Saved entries
-- Opening Marker --

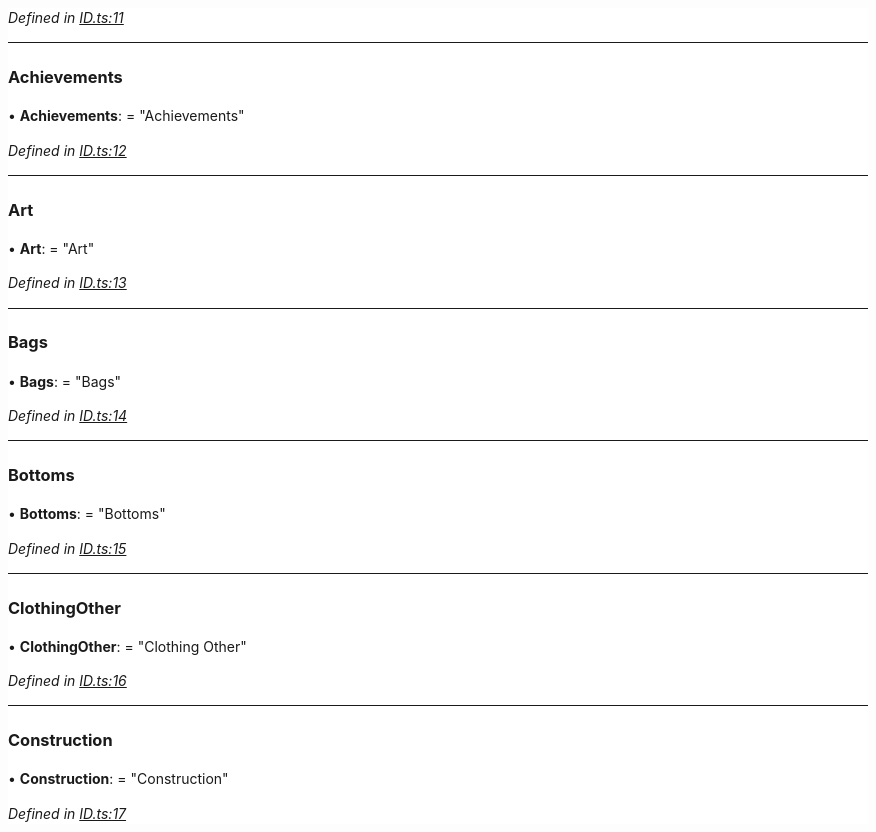 *Defined in [ID.ts:11](https://github.com/Norviah/animal-crossing/blob/682361d/module/types/ID.ts#L11)*

___

###  Achievements

• **Achievements**: = "Achievements"

*Defined in [ID.ts:12](https://github.com/Norviah/animal-crossing/blob/682361d/module/types/ID.ts#L12)*

___

###  Art

• **Art**: = "Art"

*Defined in [ID.ts:13](https://github.com/Norviah/animal-crossing/blob/682361d/module/types/ID.ts#L13)*

___

###  Bags

• **Bags**: = "Bags"

*Defined in [ID.ts:14](https://github.com/Norviah/animal-crossing/blob/682361d/module/types/ID.ts#L14)*

___

###  Bottoms

• **Bottoms**: = "Bottoms"

*Defined in [ID.ts:15](https://github.com/Norviah/animal-crossing/blob/682361d/module/types/ID.ts#L15)*

___

###  ClothingOther

• **ClothingOther**: = "Clothing Other"

*Defined in [ID.ts:16](https://github.com/Norviah/animal-crossing/blob/682361d/module/types/ID.ts#L16)*

___

###  Construction

• **Construction**: = "Construction"

*Defined in [ID.ts:17](https://github.com/Norviah/animal-crossing/blob/682361d/module/types/ID.ts#L17)*
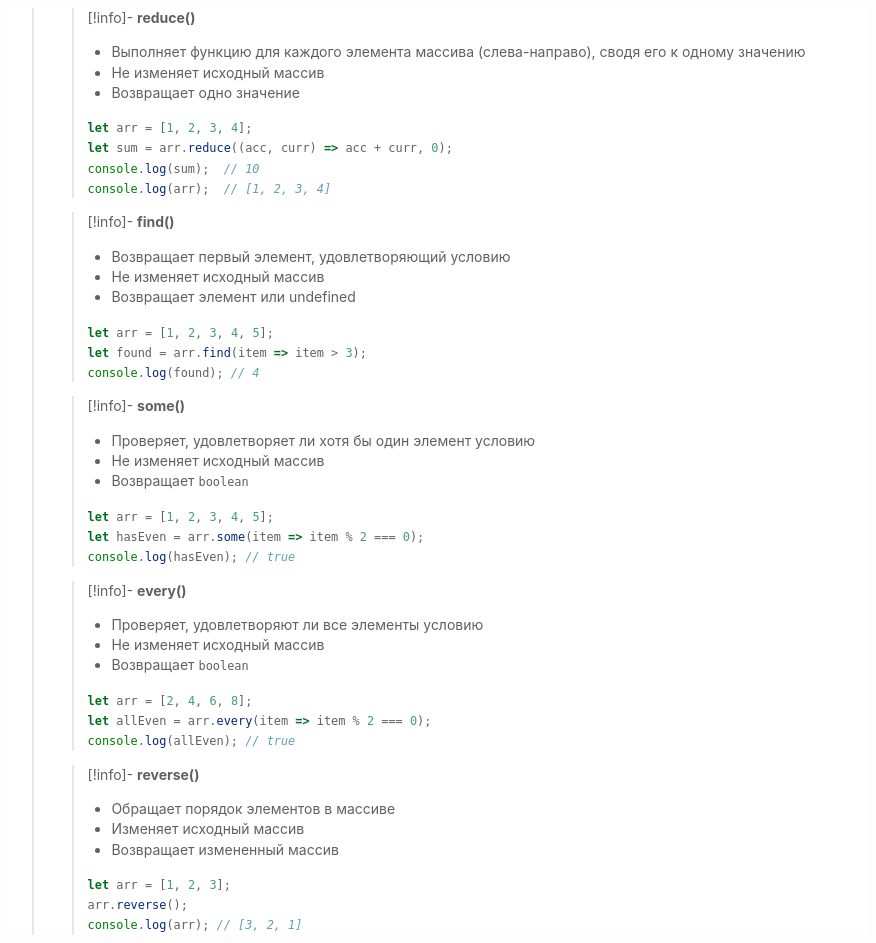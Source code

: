>
>>[!info]- **reduce()**
>> - Выполняет функцию для каждого элемента массива (слева-направо), сводя его к одному значению
>> - Не изменяет исходный массив
>> - Возвращает одно значение
>>```js
>>let arr = [1, 2, 3, 4];
>>let sum = arr.reduce((acc, curr) => acc + curr, 0);
>>console.log(sum);  // 10
>>console.log(arr);  // [1, 2, 3, 4]
>>```
>
>>[!info]- **find()**
>> - Возвращает первый элемент, удовлетворяющий условию
>> - Не изменяет исходный массив
>> - Возвращает элемент или undefined
>>```js
>>let arr = [1, 2, 3, 4, 5];
>>let found = arr.find(item => item > 3);
>>console.log(found); // 4
>>```
>
>>[!info]- **some()**
>> - Проверяет, удовлетворяет ли хотя бы один элемент условию
>> - Не изменяет исходный массив
>> - Возвращает `boolean`
>>```js
>>let arr = [1, 2, 3, 4, 5];
>>let hasEven = arr.some(item => item % 2 === 0);
>>console.log(hasEven); // true
>>```
>
>>[!info]- **every()**
>> - Проверяет, удовлетворяют ли все элементы условию
>> - Не изменяет исходный массив
>> - Возвращает `boolean`
>>```js
>>let arr = [2, 4, 6, 8];
>>let allEven = arr.every(item => item % 2 === 0);
>>console.log(allEven); // true
>>```
>
>>[!info]- **reverse()**
>> - Обращает порядок элементов в массиве
>> - Изменяет исходный массив
>> - Возвращает измененный массив
>>```js
>>let arr = [1, 2, 3];
>>arr.reverse();
>>console.log(arr); // [3, 2, 1]
>>```
>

-- Closing Marker --

:: Your goal ::
Check each line of the entries above, and show every one holding the word "info".

:: Exercise output ::
>>[!info]- **reduce()**
>>[!info]- **find()**
>>[!info]- **some()**
>>[!info]- **every()**
>>[!info]- **reverse()**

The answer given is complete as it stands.